Support Questions

Find answers, ask questions, and share your expertise
Announcements
Celebrating as our community reaches 100,000 members! Thank you!

Kafka new producer not behaving consistently

avatar
Contributor

Hi

I am trying to use new kafka Producer (org.apache.kafka.client.producer.KafkaProducer) on kafka 0.9.0.2.4 on HDP 2.4.0.0-169 sandbox to create a very basic kafka producer/consumer scenario where I am just sending some data on my kafka topic with 1 partition and 1 replication and read it from the kafka-console-consumer. However when I am trying to get data in consumer, I am seeing some data getting lost. Its random, not happening every time and the data lost % is also random. I have done the same thing with the old api (kafka.javapi.producer.Prouder) which works fine on the same sandbox every time. I have tested the same behavior on docker and its giving me similar results. Sometimes the consumer is getting all the records and sometimes it doesn't. Its not consistent. I am not sure if anyone else faced the similar situation. It would be nice to know if I am missing something.

PS - I have tried using callback also, its the same behavior. The consumer I am running is "/usr/hdp/current/kafka-broker/bin/kafka-console-consumer.sh --zookeeper localhost:2181 --topic test_input --from-beginning"

Here is my code which I am testing -

import java.util.Properties 
import org.apache.kafka.clients.producer.{KafkaProducer, ProducerRecord} 

object AsyncKafkaProducerWithoutCallBack { 
def main(args: Array[String]) = { 
val properties = new Properties() 
properties.put("bootstrap.servers", "sandbox:6667") 
properties.put("key.serializer", "org.apache.kafka.common.serialization.StringSerializer") 
properties.put("value.serializer", "org.apache.kafka.common.serialization.StringSerializer") 
properties.put("acks", "all") 
// how many times to retry when produce request fails? 
properties.put("retries", "3") 
properties.put("linger.ms", "5") 

val producer = new KafkaProducer[String, String](properties) 
val startTime = System.currentTimeMillis() 
for (i <- 1 to 2000) { 
	val kafkaRecord = new ProducerRecord[String, String]("test_input", s"$i") 
	val start = System.currentTimeMillis() 
	println(producer.send(kafkaRecord)) 
	println(s"Time taken for - $i -- " + (System.currentTimeMillis() - start) + "ms") 
} 
println("Total Time taken -- " + (System.currentTimeMillis() - startTime)) 
} 
}

1 ACCEPTED SOLUTION

avatar
Contributor

Solved the mystery. The issue was the "producer.close()" was missing. Main was exiting before kafka finished writing. Strange that this is not required in older api. Anyways for referenece from javadocs -

The producer consists of a pool of buffer space that holds records that haven't yet been transmitted to the server* as well as a background I/O thread that is responsible for turning these records into requests and transmitting them* to the cluster. Failure to close the producer after use will leak these resources.

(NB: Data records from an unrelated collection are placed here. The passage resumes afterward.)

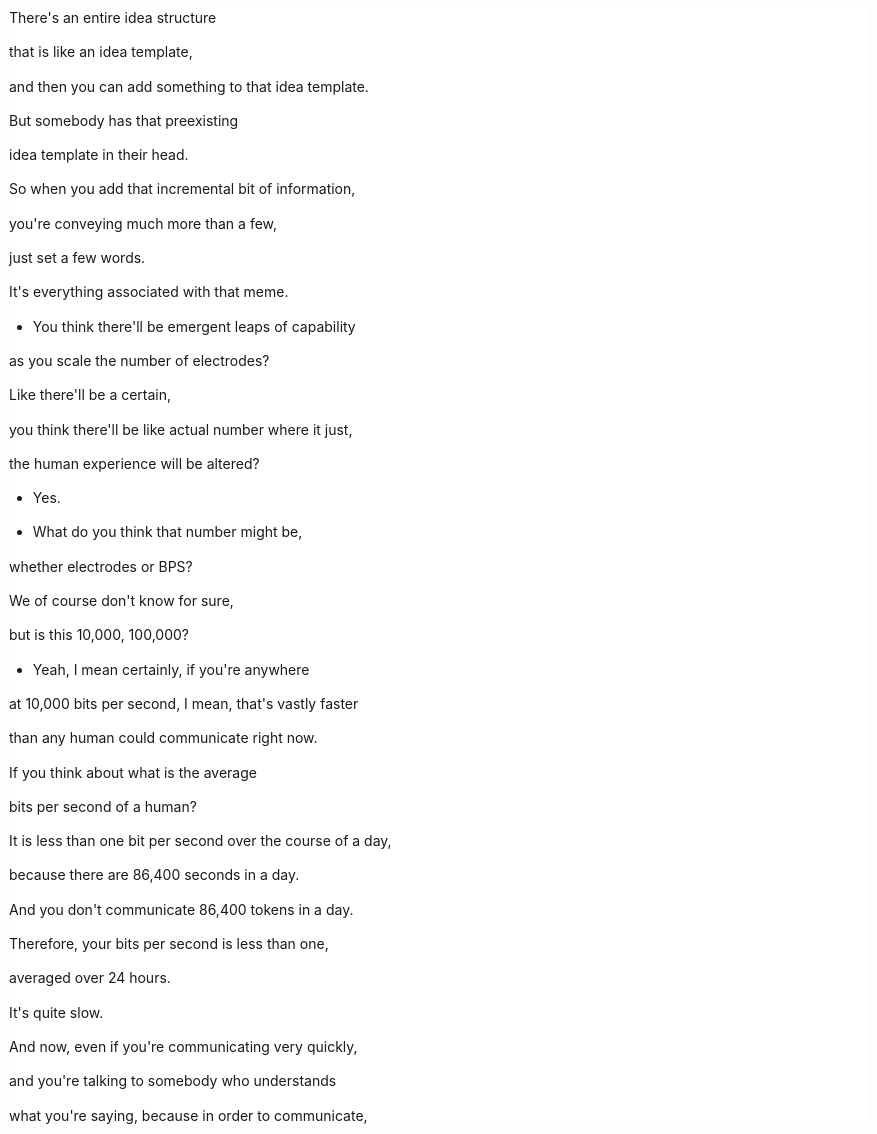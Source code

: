 There's an entire idea structure

that is like an idea template,

and then you can add something to that idea template.

But somebody has that preexisting

idea template in their head.

So when you add that incremental bit of information,

you're conveying much more than a few,

just set a few words.

It's everything associated with that meme.

- You think there'll be emergent leaps of capability

as you scale the number of electrodes?

Like there'll be a certain,

you think there'll be like actual number where it just,

the human experience will be altered?

- Yes.

- What do you think that number might be,

whether electrodes or BPS?

We of course don't know for sure,

but is this 10,000, 100,000?

- Yeah, I mean certainly, if you're anywhere

at 10,000 bits per second, I mean, that's vastly faster

than any human could communicate right now.

If you think about what is the average

bits per second of a human?

It is less than one bit per second over the course of a day,

because there are 86,400 seconds in a day.

And you don't communicate 86,400 tokens in a day.

Therefore, your bits per second is less than one,

averaged over 24 hours.

It's quite slow.

And now, even if you're communicating very quickly,

and you're talking to somebody who understands

what you're saying, because in order to communicate,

View solution in original post

5 REPLIES 5

avatar

can you try adding a callback to producer to check whether all calls are succeeding or not

ProducerRecord<byte[],byte[]> record = new ProducerRecord<byte[],byte[]>("the-topic", "key".getBytes(), "value".getBytes());
   producer.send(myRecord,
                new Callback() {
                     public void onCompletion(RecordMetadata metadata, Exception e) {
                         if(e != null)
                             e.printStackTrace();
                         System.out.println("The offset of the record we just sent is: " + metadata.offset());
                     }
                });

avatar
Contributor

Thanks Ankit for the reply. But I have mentioned that in my original post that the behavior is same using callback a well. Also this is random. If I run my code like 10 times in a row, I see this happening once or twice randomly using new Producer API. The same thing if I do with the old API, it runs fine. Not sure what is the issue, I am not finding anything weird in the logs as well.

avatar

Oh, you are saying that no exception is seen in the call back as well. so what about sending the calls to kafka immediately (purpose of below property to avoid buffer and see them at consumer immediately)

batch.size=0 
linger.ms=0
block.on.buffer.full=true// just for precaution

avatar
Contributor

Hi Ankit

I tried the settings you gave, not working. The only way I can get consistency is when I am using old API or making my calls synchronous i.e. producer.send(record).get() Not sure what is happening why it works for one and doesn't work for others. I am using kafka 0.9.0.1 . Hope that should be stable.

avatar
Contributor

Solved the mystery. The issue was the "producer.close()" was missing. Main was exiting before kafka finished writing. Strange that this is not required in older api. Anyways for referenece from javadocs -

The producer consists of a pool of buffer space that holds records that haven't yet been transmitted to the server* as well as a background I/O thread that is responsible for turning these records into requests and transmitting them* to the cluster. Failure to close the producer after use will leak these resources.